First we might explain what’s LSP. It stands for Language Server Protocol, defined with JSON-RPC messages, between the editor and the language server. It was orginally developed by Microsoft for Visual Studio, which purpose is to support auto-completion, finding symbol’s definition, to show early error markers, etc., inside the editor. Therefore, lsp-mode is an Emacs mode that communicates with different language servers in LSP and operates in Emacs accordingly.

In order to support the auto-completion use-case lsp-mode uses the company-mode. This Emacs mode is capable to create a floating context menu where the editing cursor is placed.

The third part of the puzzle is, of course, the language server. There’s a language servers for different programming languages. For C & C++ there are two servers: clangd and ccls. The former uses Clang compiler, the last can use either Clang, GCC or MSVC. Along this text ccls will be used for reasons exposed later. In between, emacs-ccls leverages and extends the support of ccls in lsp-mode, though it’s not mandatory.

In short, the basic .emacs configuration, using use-package, would have these lines:


(use-package company
  :diminish
  :config (global-company-mode 1))

(use-package lsp-mode
  :diminish "L"
  :init (setq lsp-keymap-prefix "C-l"
              lsp-enable-file-watchers nil
              lsp-enable-on-type-formatting nil
              lsp-enable-snippet nil)
  :hook (c-mode-common . lsp-deferred)
  :commands (lsp lsp-deferred))

(use-package ccls
  :init (setq ccls-sem-highlight-method 'font-lock)
  :hook ((c-mode c++-mode objc-mode) . (lambda () (require 'ccls) (lsp-deferred))))

The snippet first configures company-mode. It is enabled globally because, normally, it is a nice feature to have, even in non-coding buffers, such as this very one, for writing a blog post in markdown format. Diminish mode hides or abbreviates the mode description in the Emacs’ mode line.

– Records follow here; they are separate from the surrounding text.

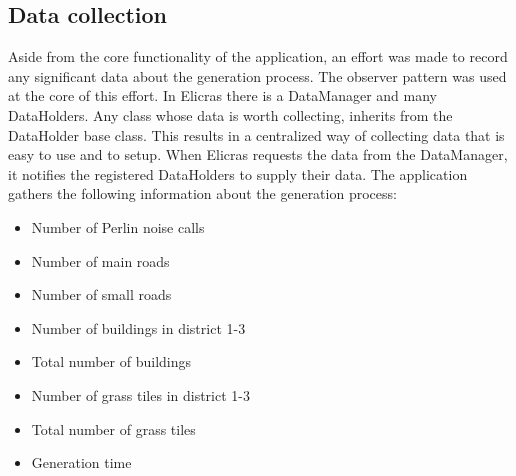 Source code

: 	\subsection{Data collection}
	Aside from the core functionality of the application, an effort was made to record any significant data about the generation process. The observer pattern was used at the core of this effort. In Elicras there is a DataManager and many DataHolders. Any class whose data is worth collecting, inherits from the DataHolder base class. This results in a centralized way of collecting data that is easy to use and to setup. When Elicras requests the data from the DataManager, it notifies the registered DataHolders to supply their data. The application gathers the following information about the generation process:
		\begin{itemize}
			\item Number of Perlin noise calls
			\item Number of main roads
			\item Number of small roads
			\item Number of buildings in district 1-3
			\item Total number of buildings
			\item Number of grass tiles in district 1-3
			\item Total number of grass tiles
			\item Generation time
		\end{itemize} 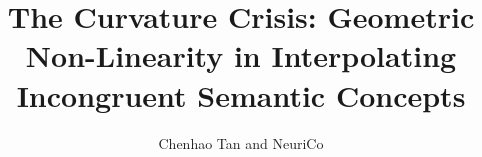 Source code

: \documentclass{article}
\title{The Curvature Crisis: Geometric Non-Linearity in Interpolating Incongruent Semantic Concepts}
\author{Chenhao Tan and NeuriCo}
\begin{document}
\maketitle

\begin{abstract}

\end{abstract}









\end{document}
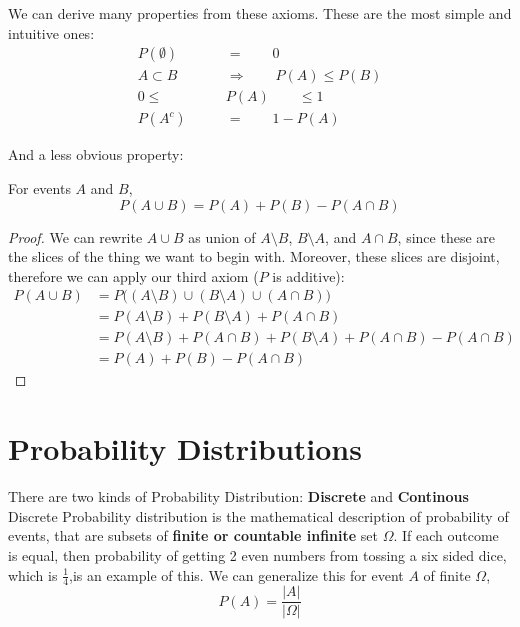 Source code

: \par
We can derive many properties from these axioms. These are the most simple and intuitive ones:
$$
\begin{aligned}
    P(\emptyset) \qquad &= \qquad 0 \\
    A \subset B \qquad &\Longrightarrow  \qquad P(A) \le P(B) \\
    0 \le       \qquad &P(A) \qquad \le 1 \\
    P(A^c)  \qquad  & = \qquad 1- P(A)
\end{aligned}$$

And a less obvious property:
\begin{lemma} For  events $A$ and $B$,
    $$ P \left(A \cup B\right)= P(A)+P(B)-P(A \cap B)$$
\end{lemma}

\begin{proof}
    We can rewrite $A \cup B$ as union of $A \setminus B$, $B \setminus A$, and $A \cap B$, since these are the slices of the thing we want
    to begin with. Moreover, these slices are disjoint, therefore we can apply our third axiom ($P$ is additive):
    $$
    \begin{aligned}
        P \left(A \cup B\right) &= P \bigl( (A \setminus B) \cup (B \setminus A) \cup (A \cap B) \bigr) \\
        &= P(A \setminus B) + P( B \setminus A) + P(A \cap B)  \\
        &= P(A \setminus B) + P( A \cap B)+ P( B \setminus A) + P(A \cap B) - P(A \cap B)  \\
        &= P(A)+P(B)-P(A \cap B)
    \end{aligned}
    $$
\end{proof}


\section{Probability Distributions}
There are two kinds of Probability Distribution: \textbf{Discrete} and \textbf{Continous}
Discrete Probability distribution is the mathematical  description of probability of events, that are subsets of \textbf{finite or
countable infinite} set $\Omega$.
If each outcome is equal, then probability of getting 2 even numbers from tossing a six sided dice, which is $\frac{1}{4}$,is an example of
this. We can generalize this for event $A$ of finite $\Omega$,
$$ P(A) = \frac{|A|}{|\Omega |}$$

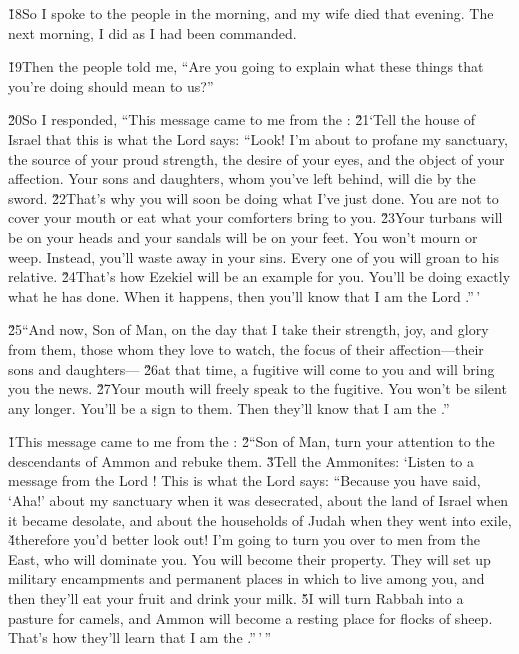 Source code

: \v{18}So I spoke to the people in the morning, and my wife died that evening. The next morning, I did as I had been commanded.

\v{19}Then the people told me, ``Are you going to explain what these things that you're doing should mean to us?''

\v{20}So I responded, ``This message came to me from the : \v{21}`Tell the house of Israel that this is what the Lord  says: ``Look! I'm about to profane my sanctuary, the source of your proud strength, the desire of your eyes, and the object of your affection. Your sons and daughters, whom you've left behind, will die by the sword. \v{22}That's why you will soon be doing what I've just done. You are not to cover your mouth or eat what your comforters bring to you. \v{23}Your turbans will be on your heads and your sandals will be on your feet. You won't mourn or weep. Instead, you'll waste away in your sins. Every one of you will groan to his relative. \v{24}That's how Ezekiel will be an example for you. You'll be doing exactly what he has done. When it happens, then you'll know that I am the Lord .''\,'

\v{25}``And now, Son of Man, on the day that I take their strength, joy, and glory from them, those whom they love to watch, the focus of their affection---their sons and daughters--- \v{26}at that time, a fugitive will come to you and will bring you the news. \v{27}Your mouth will freely speak to the fugitive. You won't be silent any longer. You'll be a sign to them. Then they'll know that I am the .''

\v{1}This message came to me from the : \v{2}``Son of Man, turn your attention to the descendants of Ammon and rebuke them. \v{3}Tell the Ammonites: `Listen to a message from the Lord ! This is what the Lord  says: ``Because you have said, `Aha!' about my sanctuary when it was desecrated, about the land of Israel when it became desolate, and about the households of Judah when they went into exile, \v{4}therefore you'd better look out! I'm going to turn you over to men from the East, who will dominate you. You will become their property. They will set up military encampments and permanent places in which to live among you, and then they'll eat your fruit and drink your milk. \v{5}I will turn Rabbah into a pasture for camels, and Ammon will become a resting place for flocks of sheep. That's how they'll learn that I am the .''\,'\,''

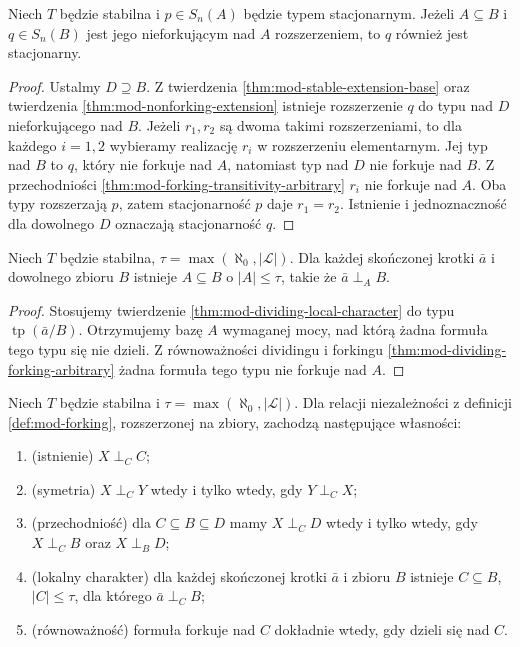 \begin{wniosek}
\label{cor:mod-stationary-extension}
Niech $T$ będzie stabilna i $p\in S_n(A)$
będzie typem stacjonarnym. Jeżeli
$A\subseteq B$ i $q\in S_n(B)$ jest jego
nieforkującym nad $A$ rozszerzeniem,
to $q$ również jest stacjonarny.
\end{wniosek}
\begin{proof}
Ustalmy $D\supseteq B$. Z twierdzenia
\ref{thm:mod-stable-extension-base} oraz
twierdzenia \ref{thm:mod-nonforking-extension}
istnieje rozszerzenie $q$ do typu nad $D$
nieforkującego nad $B$.
Jeżeli $r_1,r_2$ są dwoma takimi rozszerzeniami,
to dla każdego $i=1,2$ wybieramy realizację
$r_i$ w rozszerzeniu elementarnym.
Jej typ nad $B$ to $q$, który nie forkuje
nad $A$, natomiast typ nad $D$ nie forkuje
nad $B$. Z przechodniości
\ref{thm:mod-forking-transitivity-arbitrary}
$r_i$ nie forkuje nad $A$.
Oba typy rozszerzają $p$, zatem stacjonarność
$p$ daje $r_1=r_2$.
Istnienie i jednoznaczność dla dowolnego $D$
oznaczają stacjonarność $q$.
\end{proof}

\begin{wniosek}
\label{cor:mod-forking-local-arbitrary}
Niech $T$ będzie stabilna,
$\tau=\max(\aleph_0,|\mathcal L|)$.
Dla każdej skończonej krotki $\bar a$
i dowolnego zbioru $B$ istnieje
$A\subseteq B$ o $|A|\leq\tau$,
takie że $\bar a\mathrel{\perp_A}B$.
\end{wniosek}
\begin{proof}
Stosujemy twierdzenie
\ref{thm:mod-dividing-local-character}
do typu $\operatorname{tp}(\bar a/B)$.
Otrzymujemy bazę $A$ wymaganej mocy,
nad którą żadna formuła tego typu
się nie dzieli.
Z równoważności dividingu i forkingu
\ref{thm:mod-dividing-forking-arbitrary}
żadna formuła tego typu nie forkuje nad $A$.
\end{proof}

\begin{twierdzenie}
\label{thm:mod-stable-forking-calculus}
Niech $T$ będzie stabilna i
$\tau=\max(\aleph_0,|\mathcal L|)$.
Dla relacji niezależności z definicji
\ref{def:mod-forking}, rozszerzonej na zbiory,
zachodzą następujące własności:
\begin{enumerate}[label=(\roman*)]
\item (istnienie) $X\mathrel{\perp_C}C$;
\item (symetria) $X\mathrel{\perp_C}Y$ wtedy
i tylko wtedy, gdy $Y\mathrel{\perp_C}X$;
\item (przechodniość) dla $C\subseteq B\subseteq D$
mamy $X\mathrel{\perp_C}D$ wtedy i tylko wtedy,
gdy $X\mathrel{\perp_C}B$ oraz
$X\mathrel{\perp_B}D$;
\item (lokalny charakter) dla każdej skończonej
krotki $\bar a$ i zbioru $B$ istnieje
$C\subseteq B$, $|C|\leq\tau$, dla którego
$\bar a\mathrel{\perp_C}B$;
\item (równoważność) formuła forkuje nad $C$
dokładnie wtedy, gdy dzieli się nad $C$.
\end{enumerate}
\end{twierdzenie}

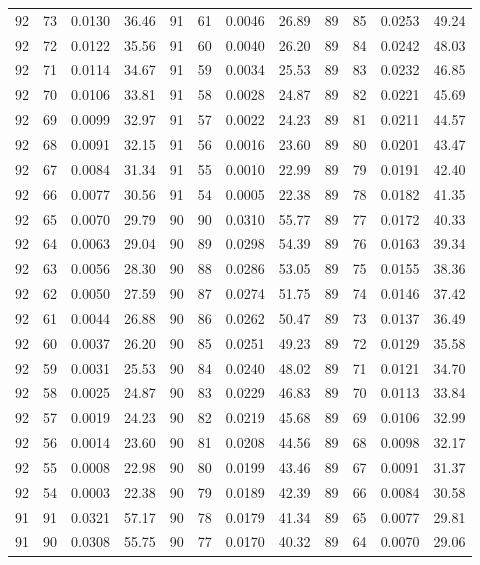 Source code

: \begin{tabular}{llll|llll|llll}
92 & 73 & 0.0130 & 36.46 & 91 & 61 & 0.0046 & 26.89 & 89 & 85 & 0.0253 & 49.24\\
92 & 72 & 0.0122 & 35.56 & 91 & 60 & 0.0040 & 26.20 & 89 & 84 & 0.0242 & 48.03\\
92 & 71 & 0.0114 & 34.67 & 91 & 59 & 0.0034 & 25.53 & 89 & 83 & 0.0232 & 46.85\\
92 & 70 & 0.0106 & 33.81 & 91 & 58 & 0.0028 & 24.87 & 89 & 82 & 0.0221 & 45.69\\
92 & 69 & 0.0099 & 32.97 & 91 & 57 & 0.0022 & 24.23 & 89 & 81 & 0.0211 & 44.57\\
92 & 68 & 0.0091 & 32.15 & 91 & 56 & 0.0016 & 23.60 & 89 & 80 & 0.0201 & 43.47\\
92 & 67 & 0.0084 & 31.34 & 91 & 55 & 0.0010 & 22.99 & 89 & 79 & 0.0191 & 42.40\\
92 & 66 & 0.0077 & 30.56 & 91 & 54 & 0.0005 & 22.38 & 89 & 78 & 0.0182 & 41.35\\
92 & 65 & 0.0070 & 29.79 & 90 & 90 & 0.0310 & 55.77 & 89 & 77 & 0.0172 & 40.33\\
92 & 64 & 0.0063 & 29.04 & 90 & 89 & 0.0298 & 54.39 & 89 & 76 & 0.0163 & 39.34\\
92 & 63 & 0.0056 & 28.30 & 90 & 88 & 0.0286 & 53.05 & 89 & 75 & 0.0155 & 38.36\\
92 & 62 & 0.0050 & 27.59 & 90 & 87 & 0.0274 & 51.75 & 89 & 74 & 0.0146 & 37.42\\
92 & 61 & 0.0044 & 26.88 & 90 & 86 & 0.0262 & 50.47 & 89 & 73 & 0.0137 & 36.49\\
92 & 60 & 0.0037 & 26.20 & 90 & 85 & 0.0251 & 49.23 & 89 & 72 & 0.0129 & 35.58\\
92 & 59 & 0.0031 & 25.53 & 90 & 84 & 0.0240 & 48.02 & 89 & 71 & 0.0121 & 34.70\\
92 & 58 & 0.0025 & 24.87 & 90 & 83 & 0.0229 & 46.83 & 89 & 70 & 0.0113 & 33.84\\
92 & 57 & 0.0019 & 24.23 & 90 & 82 & 0.0219 & 45.68 & 89 & 69 & 0.0106 & 32.99\\
92 & 56 & 0.0014 & 23.60 & 90 & 81 & 0.0208 & 44.56 & 89 & 68 & 0.0098 & 32.17\\
92 & 55 & 0.0008 & 22.98 & 90 & 80 & 0.0199 & 43.46 & 89 & 67 & 0.0091 & 31.37\\
92 & 54 & 0.0003 & 22.38 & 90 & 79 & 0.0189 & 42.39 & 89 & 66 & 0.0084 & 30.58\\
91 & 91 & 0.0321 & 57.17 & 90 & 78 & 0.0179 & 41.34 & 89 & 65 & 0.0077 & 29.81\\
91 & 90 & 0.0308 & 55.75 & 90 & 77 & 0.0170 & 40.32 & 89 & 64 & 0.0070 & 29.06\\

\end{tabular}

Later comes lsp-mode. It’s big and aims to do a lot of things, basically we have to tell it to disable certain features, such as file watcher, something not viable in massive projects as WebKit; as I don’t use snippet (generic text templates), I also disable it; and finally, lsp-mode tries to format the code at typing, I don’t know how the code style is figured out, but in my experience, it’s always detected wrong, so I disabled it too. Finally, lsp-mode is launched when a text uses the c-mode-common, shared by c++-mode too. lsp-mode is launched deferred, meaning it’ll startup until the buffer is visible; this is important since we might want to delay ccls session creation until the buffer’s .dir-locals.el file is processed, where it is configured for the specific project.

And lastly, ccls-mode configuration, hooked until c-mode or c++-mode are loaded up in a deferred fashion (already explained).

It’s important to understand how ccls works in order to integrate it in our workflow of a specific project, since it might need to be configured using Emacs’ per-directory local variales.

We are living in a post-Makefile world (almost), proof of that is ccls, which instead of a makefile, it uses a compilation database, a record of the compile options used to build the files in a project. It’s commonly described in JSON and it’s generated automatically by build systems such as meson or cmake, and later consumed by ninja or ccls to execute the compilation. Bear in mind that ccls uses a cache, which can eat a couple gigabytes of disk.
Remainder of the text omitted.